O origin of chemical complexity in space is, in addition to an open question, a fundamental aspect to understand the first steps that gave rise to the origin of life. Now an international study, led by researchers at the Center for Astrobiology (CAB, CSIC-INTA), proposes a new approach to the origin of molecular complexity in space, making use of complex network theory.
The authors, who publish their work in the journal PNASexplain the appearance of complex molecules in the clouds of the interstellar medium from a new point of view: as an emergent process typical of the complexity theoryused in fields such as sociology and computing and which explains collective phenomena as diverse as traffic jams or avalanches.
The team created a theoretical and computational environment, called networldwhere the interaction between complex networks that can represent any simple structure, whether chemical, biological or social, is simulated.
The results show that, in ‘wild’ environments, only the simplest pieces of this type of LEGO are created. However, when the environment softens, these basic pieces actively interact, dramatically giving rise to an enormous diversity of compounds, which will later represent the fundamental building blocks of structures on a larger scale and in increasingly complex systems.
If we understand the nodes of our networks as atoms and each network as a molecule, NetWorld is able to describe the starting point in the origin of life process: the emergence of interstellar chemical complexity.
This system does not attempt to simulate the rules of real chemistry nor does it make use of real data, but as the lead author points out, James Aguirre from the CAB, “what is surprising is that if we understand the nodes of our networks as atoms and each network as a molecule, NetWorld is able to describe the starting point in the process of the origin of life: the emergence of complexity in evolution. of chemical diversity in the interstellar medium.

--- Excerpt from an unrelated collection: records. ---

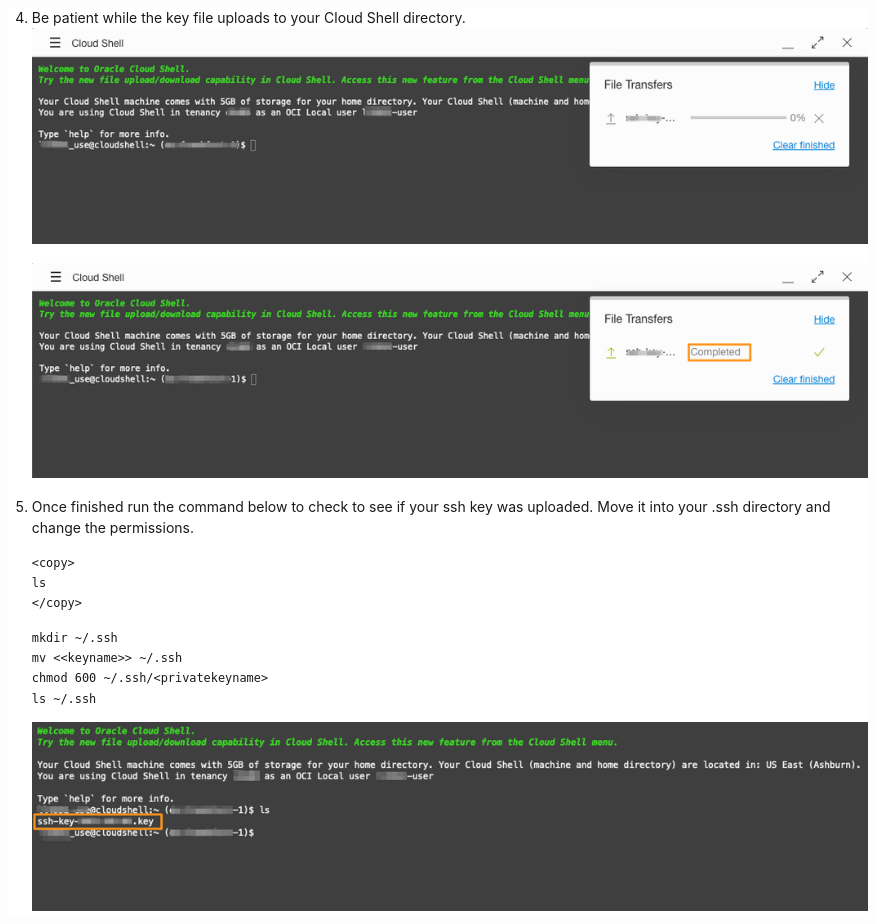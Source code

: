 4. Be patient while the key file uploads to your Cloud Shell directory.
    ![File transfer](https://raw.githubusercontent.com/oracle-livelabs/common/main/labs/generate-ssh-key-cloud-shell/images/upload-key-select-2.png " ")

    ![Upload completed](https://raw.githubusercontent.com/oracle-livelabs/common/main/labs/generate-ssh-key-cloud-shell/images/upload-key-select-3.png " ")


5. Once finished run the command below to check to see if your ssh key was uploaded.  Move it into your .ssh directory and change the permissions.

    ```nohighlight
    <copy>
    ls
    </copy>
    ```
    ```nohighlight
    mkdir ~/.ssh
    mv <<keyname>> ~/.ssh
    chmod 600 ~/.ssh/<privatekeyname>
    ls ~/.ssh
    ```

    ![Move SSH key](https://raw.githubusercontent.com/oracle-livelabs/common/main/labs/generate-ssh-key-cloud-shell/images/upload-key-finished.png " ")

The connection between the extreme simplicity of the model and its ability to describe the real phenomenology of astrobiological relevancesuggests that many of the basic properties on the long road from space chemistry to prebiotic chemistry and ultimately to life as we know it may show simple, universal patterns.
NetWorld and Game Theory
The NetWorld environment models the evolution of complex network structures (nodes joined by connections) towards complexity. The rules of interaction between these networks, which allow them to grow and evolve, are very simple and were drawn from game theory: each node competes with the others to be well connected in the network as a result of the interaction.
So the rules have nothing to do with real chemistry or biology, but it’s a “network chemistry” abstract. NetWorld predicts a sharp transition from a simple “biodiversity” network (a few different networks of small size) to a much more complex one (thousands of different networks of very different size and complexity) when the parameter representing the environment reaches a critical value.

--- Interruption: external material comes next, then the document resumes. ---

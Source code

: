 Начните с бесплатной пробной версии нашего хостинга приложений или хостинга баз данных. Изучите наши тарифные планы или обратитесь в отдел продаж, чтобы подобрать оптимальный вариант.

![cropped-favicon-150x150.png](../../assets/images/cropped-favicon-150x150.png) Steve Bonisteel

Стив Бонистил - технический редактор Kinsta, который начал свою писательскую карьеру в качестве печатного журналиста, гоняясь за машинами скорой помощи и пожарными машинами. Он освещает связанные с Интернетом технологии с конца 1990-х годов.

This transition is observed in different areas of astrobiology, so NetWorld is able to describe this fundamental property of the chemistry of the origin of life from a truly new point of view, the authors insist.
Similar astrophysical and computational environment
This is because in this astrophysical environment, the phenomenology is similar to that of the Networld computing environment: when interstellar clouds condense, interstellar dust protects the ultraviolet light that disrupts many chemical reactions, and the molecules created up to that moment interact, giving rise to dozens of molecules. new and much more complex.
“There is a drastic transition to complexity in the two systems, and the properties of these two transitions are equivalent,” says the co-author Fernando Puente Sanchesresearcher at the Swedish University of Agricultural Sciences.
According to the computational model, the abundance of structures that are created is proportional to the number of paths that give rise to each structure. so it was found proportional relationship hitherto unknown between the actual molecular abundances of the different molecules in dark clouds (such as hydrocyanic acid –HCN–, ammonia –NH3– and others) and the potential number of chemical reactions that generate them as a product.
Therefore, “NetWorld promises to be a new bridge between astrochemistry and complexity theory”, concludes the CAB astrochemist Izaskun Jiménez-Serraalso co-author of the article.
Reference:
M. GarcÃa-Sánchez, J. Aguirre et al. “The emergence of interstellar molecular complexity explained by interaction networks”. Proceedings of the National Academy of Sciences (PNAS), 2022.